◆ WHAT YOU ARE ASKED TO DO
Copy exactly the lines from the start of the data below through the one that carries "You can set", and only those.

- - -

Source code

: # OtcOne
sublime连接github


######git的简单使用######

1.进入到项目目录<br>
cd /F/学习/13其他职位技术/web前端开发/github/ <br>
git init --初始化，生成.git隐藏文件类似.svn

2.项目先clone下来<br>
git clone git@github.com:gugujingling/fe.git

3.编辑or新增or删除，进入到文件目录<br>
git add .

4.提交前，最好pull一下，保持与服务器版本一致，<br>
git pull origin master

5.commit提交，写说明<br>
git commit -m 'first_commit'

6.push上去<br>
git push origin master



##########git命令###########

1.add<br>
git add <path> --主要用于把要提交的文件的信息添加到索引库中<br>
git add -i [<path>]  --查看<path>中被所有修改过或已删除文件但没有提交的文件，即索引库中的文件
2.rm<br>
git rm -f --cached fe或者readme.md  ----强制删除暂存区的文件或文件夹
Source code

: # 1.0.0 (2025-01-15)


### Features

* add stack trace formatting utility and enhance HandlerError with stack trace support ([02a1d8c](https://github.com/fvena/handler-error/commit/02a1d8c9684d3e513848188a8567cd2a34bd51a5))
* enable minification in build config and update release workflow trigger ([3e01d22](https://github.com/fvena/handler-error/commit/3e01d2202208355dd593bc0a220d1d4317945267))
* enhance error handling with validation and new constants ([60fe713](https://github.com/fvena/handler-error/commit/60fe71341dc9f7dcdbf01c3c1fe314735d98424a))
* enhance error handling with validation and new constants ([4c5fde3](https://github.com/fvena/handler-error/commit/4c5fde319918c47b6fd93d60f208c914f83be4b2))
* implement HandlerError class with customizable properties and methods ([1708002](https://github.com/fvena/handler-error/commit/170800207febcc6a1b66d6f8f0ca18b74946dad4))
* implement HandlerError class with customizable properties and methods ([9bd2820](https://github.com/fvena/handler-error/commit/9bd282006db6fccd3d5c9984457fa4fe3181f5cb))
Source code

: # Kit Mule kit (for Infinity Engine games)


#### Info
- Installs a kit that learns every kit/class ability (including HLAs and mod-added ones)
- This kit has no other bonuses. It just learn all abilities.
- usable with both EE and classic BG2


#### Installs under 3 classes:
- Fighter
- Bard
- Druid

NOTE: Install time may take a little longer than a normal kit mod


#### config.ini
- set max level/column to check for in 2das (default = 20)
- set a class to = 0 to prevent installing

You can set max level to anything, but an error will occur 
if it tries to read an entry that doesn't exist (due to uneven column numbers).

- - -

◆ RESULT FOR THIS EXERCISE
Source code

: # OtcOne
sublime连接github


######git的简单使用######

1.进入到项目目录<br>
cd /F/学习/13其他职位技术/web前端开发/github/ <br>
git init --初始化，生成.git隐藏文件类似.svn

2.项目先clone下来<br>
git clone git@github.com:gugujingling/fe.git

3.编辑or新增or删除，进入到文件目录<br>
git add .

4.提交前，最好pull一下，保持与服务器版本一致，<br>
git pull origin master

5.commit提交，写说明<br>
git commit -m 'first_commit'

6.push上去<br>
git push origin master



##########git命令###########

1.add<br>
git add <path> --主要用于把要提交的文件的信息添加到索引库中<br>
git add -i [<path>]  --查看<path>中被所有修改过或已删除文件但没有提交的文件，即索引库中的文件
2.rm<br>
git rm -f --cached fe或者readme.md  ----强制删除暂存区的文件或文件夹
Source code

: # 1.0.0 (2025-01-15)


### Features

* add stack trace formatting utility and enhance HandlerError with stack trace support ([02a1d8c](https://github.com/fvena/handler-error/commit/02a1d8c9684d3e513848188a8567cd2a34bd51a5))
* enable minification in build config and update release workflow trigger ([3e01d22](https://github.com/fvena/handler-error/commit/3e01d2202208355dd593bc0a220d1d4317945267))
* enhance error handling with validation and new constants ([60fe713](https://github.com/fvena/handler-error/commit/60fe71341dc9f7dcdbf01c3c1fe314735d98424a))
* enhance error handling with validation and new constants ([4c5fde3](https://github.com/fvena/handler-error/commit/4c5fde319918c47b6fd93d60f208c914f83be4b2))
* implement HandlerError class with customizable properties and methods ([1708002](https://github.com/fvena/handler-error/commit/170800207febcc6a1b66d6f8f0ca18b74946dad4))
* implement HandlerError class with customizable properties and methods ([9bd2820](https://github.com/fvena/handler-error/commit/9bd282006db6fccd3d5c9984457fa4fe3181f5cb))
Source code

: # Kit Mule kit (for Infinity Engine games)


#### Info
- Installs a kit that learns every kit/class ability (including HLAs and mod-added ones)
- This kit has no other bonuses. It just learn all abilities.
- usable with both EE and classic BG2


#### Installs under 3 classes:
- Fighter
- Bard
- Druid

NOTE: Install time may take a little longer than a normal kit mod


#### config.ini
- set max level/column to check for in 2das (default = 20)
- set a class to = 0 to prevent installing

You can set max level to anything, but an error will occur 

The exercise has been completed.